Written By Unknown on Rabu, 17 Oktober 2012 | 20.18

An Australian dictionary is to update the meaning of misogyny, after the word was used by the country's prime minister in a blistering attack on her male rival.

It comes as Julia Gillard embarks on a three-day tour of India - the second day of which got off on the wrong foot when she took a tumble near Mahatma Gandhi's memorial at Rajghat.

She later told reporters she was "fine" and joked: "For men who get to wear flat shoes all day, every day - if you wear heels, they can get embedded in soft grass. When you pull your foot up, the shoe doesn't come."

Ms Gillard's attack on opposition leader Tony Abbott last week followed his attempt to move a motion to oust the House of Representatives speaker Peter Slipper, who is accused of sending crude and sexist text messages.

In a speech to parliament, Ms Gillard said: "If he wants to know what misogyny looks like in modern Australia, he doesn't need a motion in the House of Representatives; he needs a mirror."

"Misogyny, sexism - every day from this leader of this opposition," she added.

The prime minister's critics accused her of exaggeration, pointing to dictionary definitions of misogyny as a hatred of women.

It has led the Macquarie dictionary - regarded by many as the authoritative guide to the Australian meanings of words - to admit its definition is decades out of date.

Sue Butler, who edits the dictionary, said it would broaden the word's meaning to include prejudice against women.

"Since the 1980s, misogyny has come to be used as a synonym for sexism - a synonym with bite, but nevertheless with the meaning of entrenched prejudice against women rather than pathological hatred," she said.

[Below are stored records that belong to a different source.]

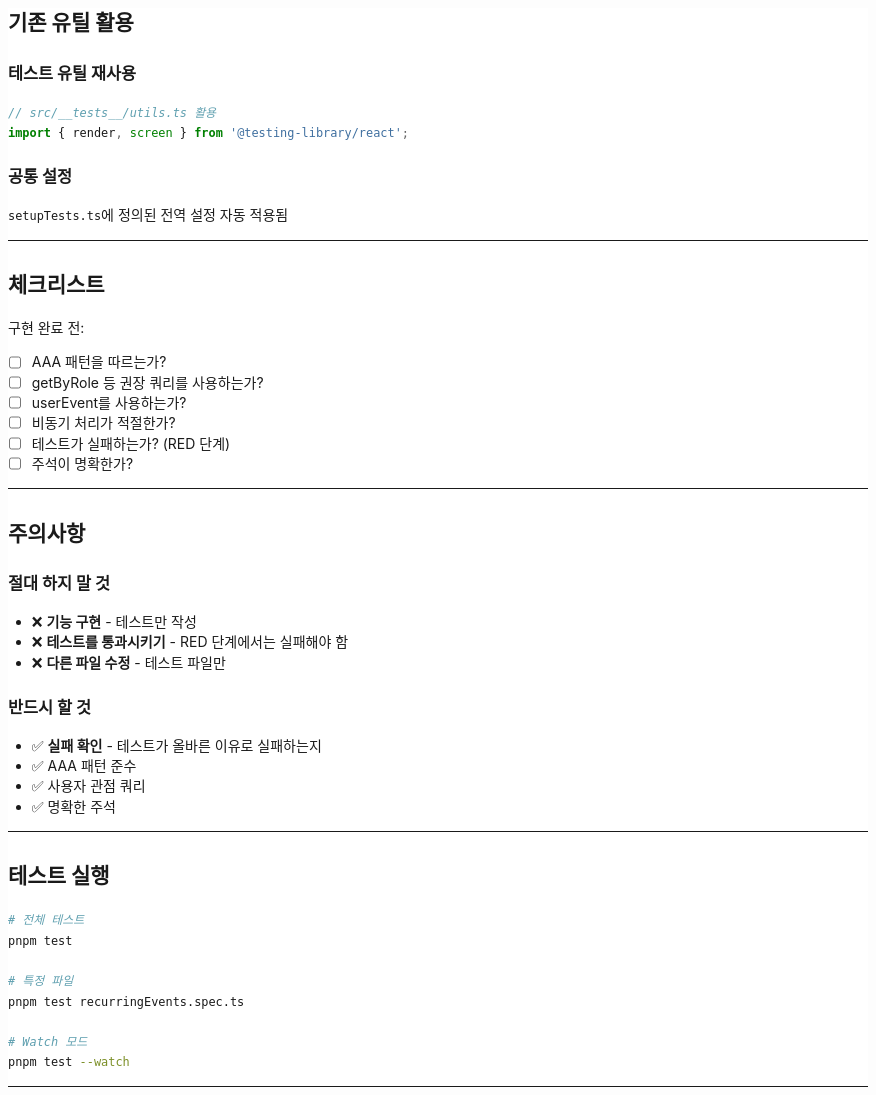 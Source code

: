 
## 기존 유틸 활용

### 테스트 유틸 재사용

```typescript
// src/__tests__/utils.ts 활용
import { render, screen } from '@testing-library/react';
```

### 공통 설정

`setupTests.ts`에 정의된 전역 설정 자동 적용됨

---

## 체크리스트

구현 완료 전:

- [ ] AAA 패턴을 따르는가?
- [ ] getByRole 등 권장 쿼리를 사용하는가?
- [ ] userEvent를 사용하는가?
- [ ] 비동기 처리가 적절한가?
- [ ] 테스트가 실패하는가? (RED 단계)
- [ ] 주석이 명확한가?

---

## 주의사항

### 절대 하지 말 것

- ❌ **기능 구현** - 테스트만 작성
- ❌ **테스트를 통과시키기** - RED 단계에서는 실패해야 함
- ❌ **다른 파일 수정** - 테스트 파일만

### 반드시 할 것

- ✅ **실패 확인** - 테스트가 올바른 이유로 실패하는지
- ✅ AAA 패턴 준수
- ✅ 사용자 관점 쿼리
- ✅ 명확한 주석

---

## 테스트 실행

```bash
# 전체 테스트
pnpm test

# 특정 파일
pnpm test recurringEvents.spec.ts

# Watch 모드
pnpm test --watch
```

---
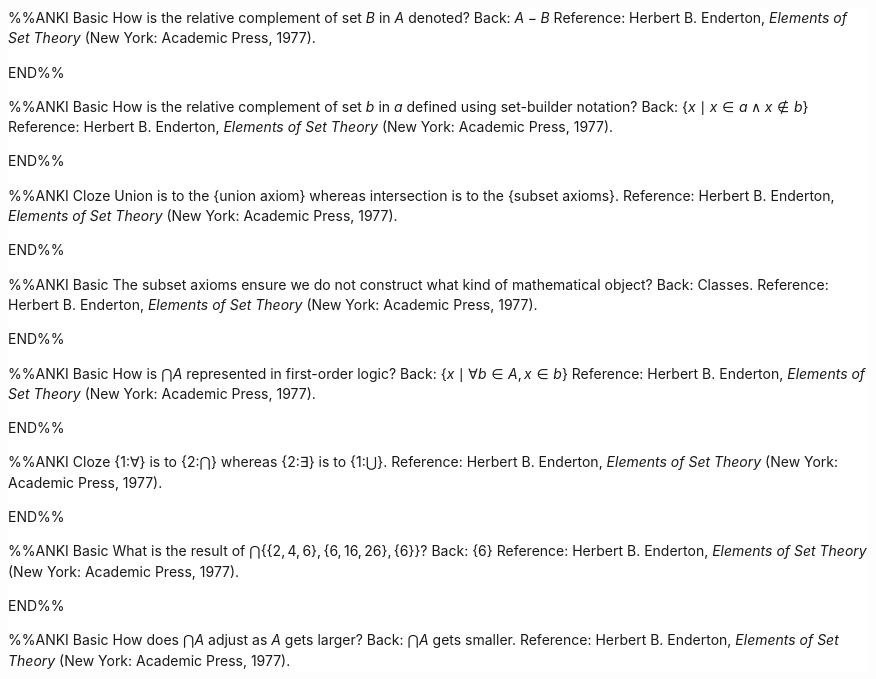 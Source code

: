%%ANKI
Basic
How is the relative complement of set $B$ in $A$ denoted?
Back: $A - B$
Reference: Herbert B. Enderton, *Elements of Set Theory* (New York: Academic Press, 1977).

END%%

%%ANKI
Basic
How is the relative complement of set $b$ in $a$ defined using set-builder notation?
Back: $\{x \mid x \in a \land x \not\in b\}$
Reference: Herbert B. Enderton, *Elements of Set Theory* (New York: Academic Press, 1977).

END%%

%%ANKI
Cloze
Union is to the {union axiom} whereas intersection is to the {subset axioms}.
Reference: Herbert B. Enderton, *Elements of Set Theory* (New York: Academic Press, 1977).

END%%

%%ANKI
Basic
The subset axioms ensure we do not construct what kind of mathematical object?
Back: Classes.
Reference: Herbert B. Enderton, *Elements of Set Theory* (New York: Academic Press, 1977).

END%%

%%ANKI
Basic
How is $\bigcap A$ represented in first-order logic?
Back: $\{x \mid \forall b \in A, x \in b\}$
Reference: Herbert B. Enderton, *Elements of Set Theory* (New York: Academic Press, 1977).

END%%

%%ANKI
Cloze
{1:$\forall$} is to {2:$\bigcap$} whereas {2:$\exists$} is to {1:$\bigcup$}.
Reference: Herbert B. Enderton, *Elements of Set Theory* (New York: Academic Press, 1977).

END%%

%%ANKI
Basic
What is the result of $\bigcap \{\{2, 4, 6\}, \{6, 16, 26\}, \{6\}\}$?
Back: $\{6\}$
Reference: Herbert B. Enderton, *Elements of Set Theory* (New York: Academic Press, 1977).

END%%

%%ANKI
Basic
How does $\bigcap A$ adjust as $A$ gets larger?
Back: $\bigcap A$ gets smaller.
Reference: Herbert B. Enderton, *Elements of Set Theory* (New York: Academic Press, 1977).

"Perhaps as dictionary editors we should have noticed this before it was so rudely thrust in front of us as something that we'd overlooked."

Ms Butler said the decision to update the meaning of the word had prompted complaints.

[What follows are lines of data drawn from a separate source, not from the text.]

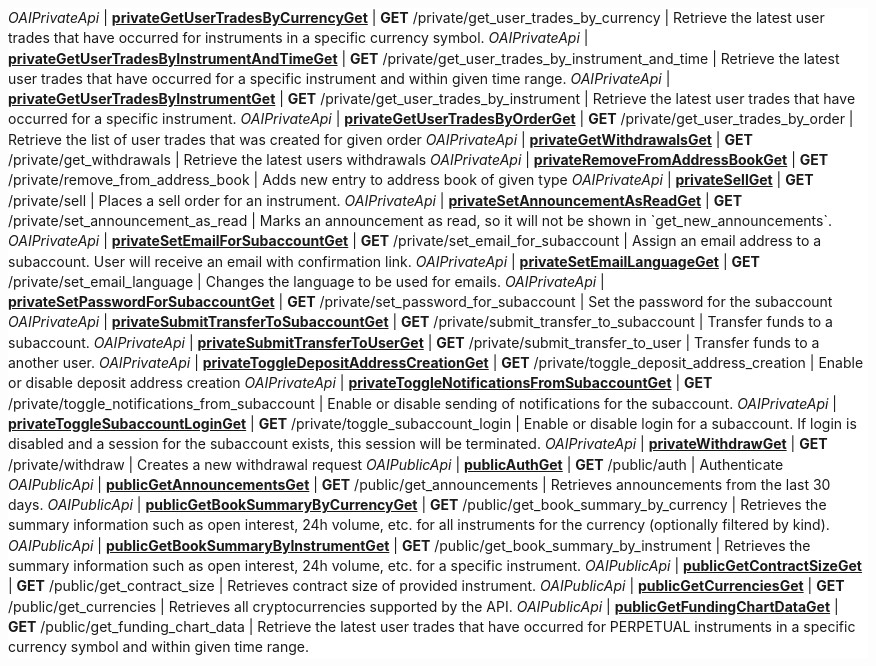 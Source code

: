 *OAIPrivateApi* | [**privateGetUserTradesByCurrencyGet**](docs/OAIPrivateApi.md#privategetusertradesbycurrencyget) | **GET** /private/get_user_trades_by_currency | Retrieve the latest user trades that have occurred for instruments in a specific currency symbol.
*OAIPrivateApi* | [**privateGetUserTradesByInstrumentAndTimeGet**](docs/OAIPrivateApi.md#privategetusertradesbyinstrumentandtimeget) | **GET** /private/get_user_trades_by_instrument_and_time | Retrieve the latest user trades that have occurred for a specific instrument and within given time range.
*OAIPrivateApi* | [**privateGetUserTradesByInstrumentGet**](docs/OAIPrivateApi.md#privategetusertradesbyinstrumentget) | **GET** /private/get_user_trades_by_instrument | Retrieve the latest user trades that have occurred for a specific instrument.
*OAIPrivateApi* | [**privateGetUserTradesByOrderGet**](docs/OAIPrivateApi.md#privategetusertradesbyorderget) | **GET** /private/get_user_trades_by_order | Retrieve the list of user trades that was created for given order
*OAIPrivateApi* | [**privateGetWithdrawalsGet**](docs/OAIPrivateApi.md#privategetwithdrawalsget) | **GET** /private/get_withdrawals | Retrieve the latest users withdrawals
*OAIPrivateApi* | [**privateRemoveFromAddressBookGet**](docs/OAIPrivateApi.md#privateremovefromaddressbookget) | **GET** /private/remove_from_address_book | Adds new entry to address book of given type
*OAIPrivateApi* | [**privateSellGet**](docs/OAIPrivateApi.md#privatesellget) | **GET** /private/sell | Places a sell order for an instrument.
*OAIPrivateApi* | [**privateSetAnnouncementAsReadGet**](docs/OAIPrivateApi.md#privatesetannouncementasreadget) | **GET** /private/set_announcement_as_read | Marks an announcement as read, so it will not be shown in &#x60;get_new_announcements&#x60;.
*OAIPrivateApi* | [**privateSetEmailForSubaccountGet**](docs/OAIPrivateApi.md#privatesetemailforsubaccountget) | **GET** /private/set_email_for_subaccount | Assign an email address to a subaccount. User will receive an email with confirmation link.
*OAIPrivateApi* | [**privateSetEmailLanguageGet**](docs/OAIPrivateApi.md#privatesetemaillanguageget) | **GET** /private/set_email_language | Changes the language to be used for emails.
*OAIPrivateApi* | [**privateSetPasswordForSubaccountGet**](docs/OAIPrivateApi.md#privatesetpasswordforsubaccountget) | **GET** /private/set_password_for_subaccount | Set the password for the subaccount
*OAIPrivateApi* | [**privateSubmitTransferToSubaccountGet**](docs/OAIPrivateApi.md#privatesubmittransfertosubaccountget) | **GET** /private/submit_transfer_to_subaccount | Transfer funds to a subaccount.
*OAIPrivateApi* | [**privateSubmitTransferToUserGet**](docs/OAIPrivateApi.md#privatesubmittransfertouserget) | **GET** /private/submit_transfer_to_user | Transfer funds to a another user.
*OAIPrivateApi* | [**privateToggleDepositAddressCreationGet**](docs/OAIPrivateApi.md#privatetoggledepositaddresscreationget) | **GET** /private/toggle_deposit_address_creation | Enable or disable deposit address creation
*OAIPrivateApi* | [**privateToggleNotificationsFromSubaccountGet**](docs/OAIPrivateApi.md#privatetogglenotificationsfromsubaccountget) | **GET** /private/toggle_notifications_from_subaccount | Enable or disable sending of notifications for the subaccount.
*OAIPrivateApi* | [**privateToggleSubaccountLoginGet**](docs/OAIPrivateApi.md#privatetogglesubaccountloginget) | **GET** /private/toggle_subaccount_login | Enable or disable login for a subaccount. If login is disabled and a session for the subaccount exists, this session will be terminated.
*OAIPrivateApi* | [**privateWithdrawGet**](docs/OAIPrivateApi.md#privatewithdrawget) | **GET** /private/withdraw | Creates a new withdrawal request
*OAIPublicApi* | [**publicAuthGet**](docs/OAIPublicApi.md#publicauthget) | **GET** /public/auth | Authenticate
*OAIPublicApi* | [**publicGetAnnouncementsGet**](docs/OAIPublicApi.md#publicgetannouncementsget) | **GET** /public/get_announcements | Retrieves announcements from the last 30 days.
*OAIPublicApi* | [**publicGetBookSummaryByCurrencyGet**](docs/OAIPublicApi.md#publicgetbooksummarybycurrencyget) | **GET** /public/get_book_summary_by_currency | Retrieves the summary information such as open interest, 24h volume, etc. for all instruments for the currency (optionally filtered by kind).
*OAIPublicApi* | [**publicGetBookSummaryByInstrumentGet**](docs/OAIPublicApi.md#publicgetbooksummarybyinstrumentget) | **GET** /public/get_book_summary_by_instrument | Retrieves the summary information such as open interest, 24h volume, etc. for a specific instrument.
*OAIPublicApi* | [**publicGetContractSizeGet**](docs/OAIPublicApi.md#publicgetcontractsizeget) | **GET** /public/get_contract_size | Retrieves contract size of provided instrument.
*OAIPublicApi* | [**publicGetCurrenciesGet**](docs/OAIPublicApi.md#publicgetcurrenciesget) | **GET** /public/get_currencies | Retrieves all cryptocurrencies supported by the API.
*OAIPublicApi* | [**publicGetFundingChartDataGet**](docs/OAIPublicApi.md#publicgetfundingchartdataget) | **GET** /public/get_funding_chart_data | Retrieve the latest user trades that have occurred for PERPETUAL instruments in a specific currency symbol and within given time range.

Critics include Senator Fiona Nash, a member of Mr Abbott's coalition, who said: "It would seem more logical for the prime minister to refine her vocabulary than for the Macquarie dictionary to keep changing its definitions every time a politician mangles the English language."

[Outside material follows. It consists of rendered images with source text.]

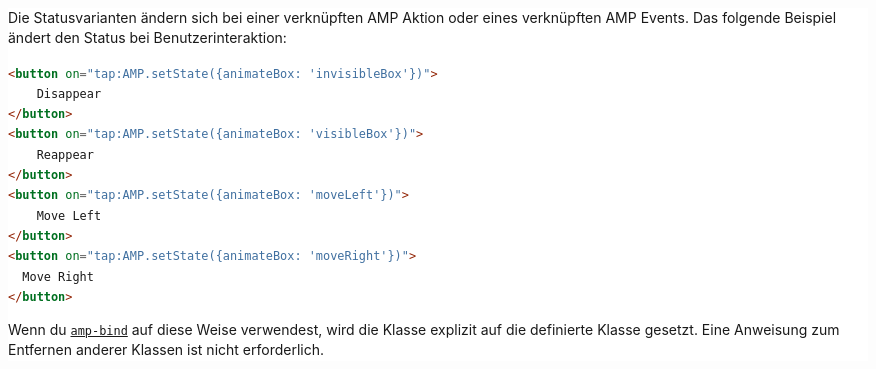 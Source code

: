 Die Statusvarianten ändern sich bei einer verknüpften AMP Aktion oder eines verknüpften AMP Events. Das folgende Beispiel ändert den Status bei Benutzerinteraktion:

```html
<button on="tap:AMP.setState({animateBox: 'invisibleBox'})">
    Disappear
</button>
<button on="tap:AMP.setState({animateBox: 'visibleBox'})">
    Reappear
</button>
<button on="tap:AMP.setState({animateBox: 'moveLeft'})">
    Move Left
</button>
<button on="tap:AMP.setState({animateBox: 'moveRight'})">
  Move Right
</button>
```

Wenn du [`amp-bind`](../../../../documentation/components/reference/amp-bind.md) auf diese Weise verwendest, wird die Klasse explizit auf die definierte Klasse gesetzt. Eine Anweisung zum Entfernen anderer Klassen ist nicht erforderlich.
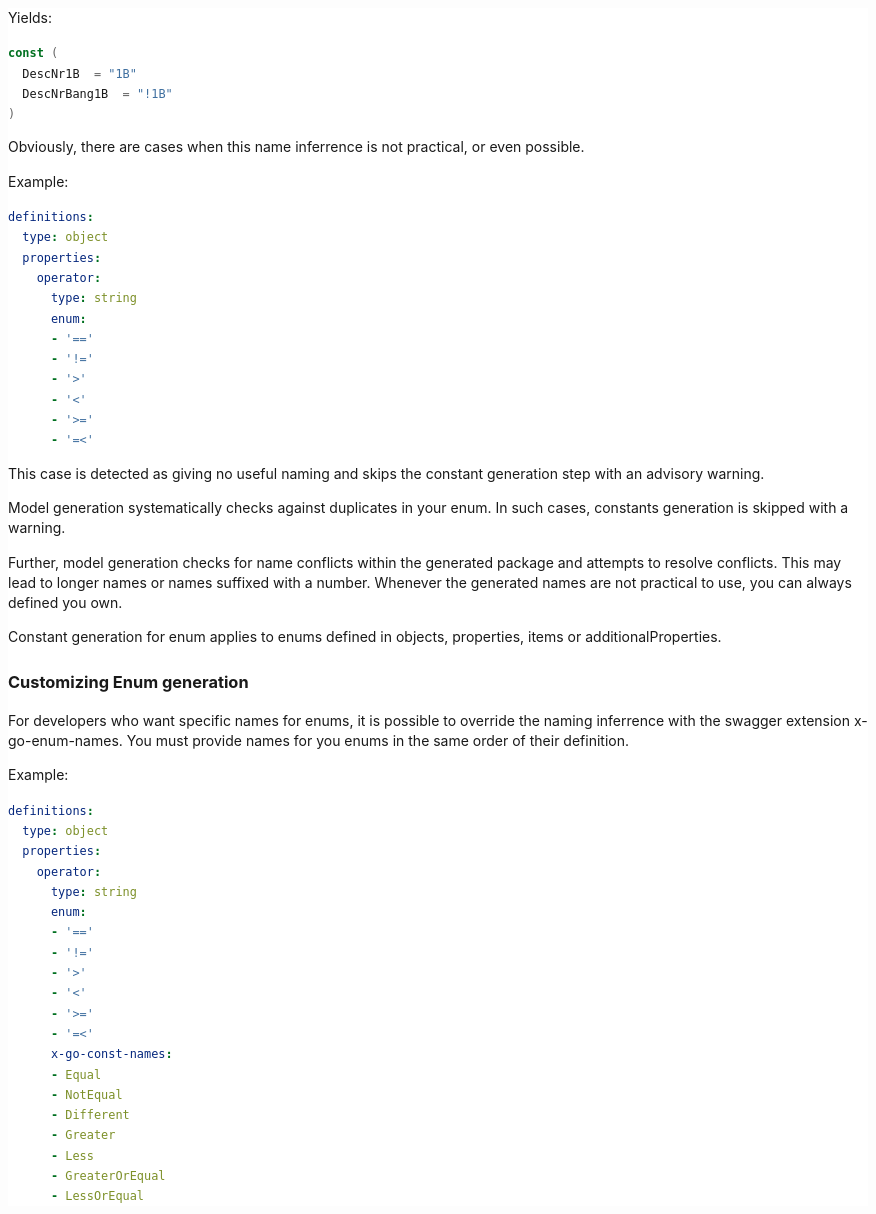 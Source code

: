 Yields:
```go
const (
  DescNr1B  = "1B"
  DescNrBang1B  = "!1B"
)
```

Obviously, there are cases when this name inferrence is not practical, or even possible.

Example:
```yaml
definitions:
  type: object
  properties:
    operator:
      type: string
      enum:
      - '=='
      - '!='
      - '>'
      - '<'
      - '>='
      - '=<'
```

This case is detected as giving no useful naming and skips the constant generation step with an advisory warning.

Model generation systematically checks against duplicates in your enum. In such cases, constants generation is skipped with a warning.

Further, model generation checks for name conflicts within the generated package and attempts to resolve conflicts. This may lead to longer names or names 
suffixed with a number. Whenever the generated names are not practical to use, you can always defined you own.

Constant generation for enum applies to enums defined in objects, properties, items or additionalProperties.

### Customizing Enum generation

For developers who want specific names for enums, it is possible to override the naming inferrence with the swagger extension x-go-enum-names.
You  must provide names for you enums in the same order of their definition.

Example:
```yaml
definitions:
  type: object
  properties:
    operator:
      type: string
      enum:
      - '=='
      - '!='
      - '>'
      - '<'
      - '>='
      - '=<'
      x-go-const-names:
      - Equal
      - NotEqual
      - Different
      - Greater
      - Less
      - GreaterOrEqual
      - LessOrEqual
```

Ms Gillard and Mr Abbott declined to comment on the move but it is not the first time they have clashed over issues of gender.

The prime minister said her rival had previously described abortion as "the easy way out" and questioned whether it was a bad thing for men to have more power than women in Australian society.

Speaking in parliament, Mr Abbott once told her: "If the prime minister wants to, politically speaking, make an honest woman of herself ..."

In Australia, the term "making an honest woman" traditionally refers to a man marrying a woman with whom he has had a sexual relationship.

Ms Gillard is the first prime minister to share the official residence with a common law partner, former hairdresser Tim Mathieson.